*** Data for this exercise
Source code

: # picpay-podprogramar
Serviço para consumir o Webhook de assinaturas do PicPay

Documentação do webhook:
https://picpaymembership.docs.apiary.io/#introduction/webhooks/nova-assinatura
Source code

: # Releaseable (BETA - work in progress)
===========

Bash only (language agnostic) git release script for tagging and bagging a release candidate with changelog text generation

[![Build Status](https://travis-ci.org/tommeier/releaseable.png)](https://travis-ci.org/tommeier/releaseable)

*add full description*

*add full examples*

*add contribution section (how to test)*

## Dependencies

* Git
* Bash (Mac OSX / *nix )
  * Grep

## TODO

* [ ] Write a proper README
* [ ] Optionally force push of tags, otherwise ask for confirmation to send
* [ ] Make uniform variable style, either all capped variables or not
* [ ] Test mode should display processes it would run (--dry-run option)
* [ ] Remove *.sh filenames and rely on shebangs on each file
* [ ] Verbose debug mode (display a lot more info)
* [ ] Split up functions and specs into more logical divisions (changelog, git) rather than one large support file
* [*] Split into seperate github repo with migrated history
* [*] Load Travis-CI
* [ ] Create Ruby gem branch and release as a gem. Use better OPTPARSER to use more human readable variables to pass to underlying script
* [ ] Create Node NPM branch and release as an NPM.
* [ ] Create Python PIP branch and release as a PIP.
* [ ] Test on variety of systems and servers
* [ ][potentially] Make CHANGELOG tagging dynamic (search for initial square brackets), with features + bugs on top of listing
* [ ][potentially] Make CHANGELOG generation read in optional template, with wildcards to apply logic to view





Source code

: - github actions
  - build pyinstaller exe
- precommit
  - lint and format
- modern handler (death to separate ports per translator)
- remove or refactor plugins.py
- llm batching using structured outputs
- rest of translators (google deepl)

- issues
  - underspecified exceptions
******
[Work required]: Copy exactly the lines from the one with "- build pyinstaller exe" down to the last line of the records above, and leave out everything else.

[Worked solution]:
  - build pyinstaller exe
- precommit
  - lint and format
- modern handler (death to separate ports per translator)
- remove or refactor plugins.py
- llm batching using structured outputs
- rest of translators (google deepl)

- issues
  - underspecified exceptions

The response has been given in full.